In Frankfurt, about 35,000 people joined a call under the banner “Defend democracy – Frankfurt against the AfD”, marching in the financial heart of Germany. A similar number, some carrying posters like “Nazis out”, turned up in the northern city of Hanover.

Protests were also held in cities including Braunschweig, Erfurt and Kassel and many smaller towns, mirroring mobilisation every day over the past week. In all, demonstrations have been called in about 100 locations across Germany from Friday through the weekend, including in Berlin on Sunday.

Politicians, churches and Bundesliga coaches have all urged people to stand up against the AfD.

Participants walk with a banner that reads: ‘Stop the AfD!’, in Erfurt, Germany, on Saturday. Photograph: Jacob Schroeter/AP

The protests began after it emerged AfD party members had attended meetings with neo-Nazis and other extremists to discuss the mass deportation of migrants, asylum seekers and German citizens of foreign origin deemed to have failed to integrate.

Among the participants at the talks near the east German city of Potsdam was Martin Sellner, a leader of Austria’s Identitarian Movement, which subscribes to the “great replacement” conspiracy theory that claims there is a plot by non-white migrants to replace Europe’s “native” white population.

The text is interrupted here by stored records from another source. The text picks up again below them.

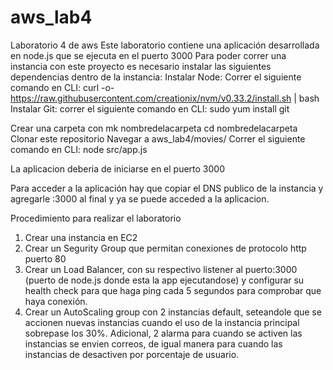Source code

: # aws_lab4
Laboratorio 4 de aws
Este laboratorio contiene una aplicación desarrollada en node.js que se ejecuta en el puerto 3000
Para poder correr una instancia con este proyecto es necesario instalar las siguientes dependencias dentro de la instancia:
Instalar Node: 
  Correr el siguiente comando en CLI: curl -o- https://raw.githubusercontent.com/creationix/nvm/v0.33.2/install.sh | bash
Instalar Git:
  correr el siguiente comando en CLI: sudo yum install git
  
Crear una carpeta con mk nombredelacarpeta
cd nombredelacarpeta
Clonar este repositorio
Navegar a aws_lab4/movies/
  Correr el siguiente comando en CLI: node src/app.js
  
 La aplicacion deberia de iniciarse en el puerto 3000
 
 Para acceder a la aplicación hay que copiar el DNS publico de la instancia y agregarle :3000 al final y ya se puede acceded a la aplicacion.


Procedimiento para realizar el laboratorio
1. Crear una instancia en EC2
2. Crear un Segurity Group que permitan conexiones de protocolo http puerto 80
3. Crear un Load Balancer, con su respectivo listener al puerto:3000 (puerto de node.js donde esta la app ejecutandose) y configurar su health check para que haga ping cada 5 segundos para comprobar que haya conexión.
4. Crear un AutoScaling group con 2 instancias default, seteandole que se accionen nuevas instancias cuando el uso de la instancia principal sobrepase los 30%. Adicional, 2 alarma para cuando se activen las instancias se envien correos, de igual manera para cuando las instancias de desactiven por porcentaje de usuario.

News of the gathering sent shock waves across Germany at a time when the AfD is soaring in opinion polls, just months ahead of three major regional elections in eastern Germany where their support is strongest.

The anti-immigration party confirmed the presence of its members at the meeting, but has denied taking on the “remigration” project championed by Sellner.

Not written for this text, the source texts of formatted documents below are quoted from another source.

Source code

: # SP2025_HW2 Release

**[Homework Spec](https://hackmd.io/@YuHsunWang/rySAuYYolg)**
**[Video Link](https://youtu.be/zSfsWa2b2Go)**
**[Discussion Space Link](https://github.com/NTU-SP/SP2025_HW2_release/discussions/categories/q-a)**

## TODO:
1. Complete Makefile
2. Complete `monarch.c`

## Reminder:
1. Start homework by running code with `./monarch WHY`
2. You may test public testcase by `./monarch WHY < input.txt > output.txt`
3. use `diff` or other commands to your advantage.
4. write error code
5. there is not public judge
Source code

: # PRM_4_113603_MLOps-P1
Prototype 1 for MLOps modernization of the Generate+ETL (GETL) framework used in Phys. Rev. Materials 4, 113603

Leading politicians including Chancellor Olaf Scholz, who joined a demonstration last weekend, said any plan to expel immigrants or citizens alike amounted to “an attack against our democracy, and in turn, on all of us”.

Crowds gather in Erfurt, eastern Germany, on Saturday after news of AfD’s meetings with neo-Nazis emerged.
Crowds gather in Erfurt, eastern Germany, on Saturday after news of AfD’s meetings with neo-Nazis emerged. Photograph: Jens Schlueter/AFP/Getty Images

He urged “all to take a stand – for cohesion, for tolerance, for our democratic Germany”.

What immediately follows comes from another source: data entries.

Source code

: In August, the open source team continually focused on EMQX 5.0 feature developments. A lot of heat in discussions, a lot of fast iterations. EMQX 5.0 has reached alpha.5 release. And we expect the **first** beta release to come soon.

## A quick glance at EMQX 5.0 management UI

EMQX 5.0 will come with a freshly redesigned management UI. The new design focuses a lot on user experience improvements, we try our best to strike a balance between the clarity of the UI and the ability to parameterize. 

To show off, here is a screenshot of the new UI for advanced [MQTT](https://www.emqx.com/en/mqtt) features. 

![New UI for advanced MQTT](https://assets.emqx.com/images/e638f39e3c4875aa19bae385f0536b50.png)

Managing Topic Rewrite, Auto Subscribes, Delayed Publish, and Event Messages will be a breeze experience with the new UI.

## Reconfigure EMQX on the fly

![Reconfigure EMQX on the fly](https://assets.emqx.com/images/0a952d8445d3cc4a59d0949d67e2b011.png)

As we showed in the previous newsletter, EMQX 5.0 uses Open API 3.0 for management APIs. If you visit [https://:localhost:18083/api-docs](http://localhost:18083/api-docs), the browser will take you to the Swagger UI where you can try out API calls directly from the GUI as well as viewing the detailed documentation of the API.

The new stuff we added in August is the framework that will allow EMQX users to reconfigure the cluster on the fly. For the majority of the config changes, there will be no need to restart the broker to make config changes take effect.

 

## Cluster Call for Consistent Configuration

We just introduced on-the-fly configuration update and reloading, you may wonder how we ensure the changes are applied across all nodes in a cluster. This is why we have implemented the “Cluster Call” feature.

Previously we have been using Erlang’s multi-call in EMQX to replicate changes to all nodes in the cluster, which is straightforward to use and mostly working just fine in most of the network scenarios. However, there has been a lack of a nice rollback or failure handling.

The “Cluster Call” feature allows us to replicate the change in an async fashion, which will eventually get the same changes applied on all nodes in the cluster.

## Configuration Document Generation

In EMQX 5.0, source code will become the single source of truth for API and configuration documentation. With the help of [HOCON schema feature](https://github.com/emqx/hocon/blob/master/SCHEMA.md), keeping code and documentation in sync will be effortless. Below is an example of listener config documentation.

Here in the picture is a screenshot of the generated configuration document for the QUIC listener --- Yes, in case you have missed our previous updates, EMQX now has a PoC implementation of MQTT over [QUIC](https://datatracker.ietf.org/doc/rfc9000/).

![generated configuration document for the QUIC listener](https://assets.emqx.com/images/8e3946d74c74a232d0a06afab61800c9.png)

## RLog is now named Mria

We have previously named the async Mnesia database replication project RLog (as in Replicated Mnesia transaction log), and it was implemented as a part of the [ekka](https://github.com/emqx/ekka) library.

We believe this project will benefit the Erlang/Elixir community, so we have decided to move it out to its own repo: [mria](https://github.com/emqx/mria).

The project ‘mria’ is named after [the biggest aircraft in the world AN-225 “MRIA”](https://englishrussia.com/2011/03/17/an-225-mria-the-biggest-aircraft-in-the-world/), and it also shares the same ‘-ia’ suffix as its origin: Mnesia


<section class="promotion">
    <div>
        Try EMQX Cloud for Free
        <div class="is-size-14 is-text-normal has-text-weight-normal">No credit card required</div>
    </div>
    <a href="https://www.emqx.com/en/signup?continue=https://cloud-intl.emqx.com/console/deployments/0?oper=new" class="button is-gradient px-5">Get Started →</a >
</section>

Friedrich Merz, the leader of the opposition conservative CDU party, wrote online that it was “very encouraging that thousands of people are demonstrating peacefully against rightwing extremism”.

Besides members of the AfD, two members of the hard-right faction Werteunion of the CDU were also at the meeting near Potsdam cited by Correctiv.

Amid the outrage over the Potsdam meeting, the Werteunion’s leader Hans-Georg Maassen said on Saturday it had decided to split from the CDU. The group said it has about 4,000 members, many of whom were originally members of the CDU or the CDU’s Bavarian sister party CSU.

Formed in 2013 as an anti-establishment, anti-euro force by academics and economists, the AfD has quickly morphed into an anti-immigrant party, ditching its original founders.

It gained particular traction in 2015 when about a million migrants and refugees arrived in Germany, and the party entered the Bundestag for the first time in 2017, initially as the leading opposition party.

Its popularity has risen again since the Russian invasion of Ukraine, on the back of disgruntlement over high energy bills, food inflation, and what it sees as the high moral and financial cost of defending Ukraine.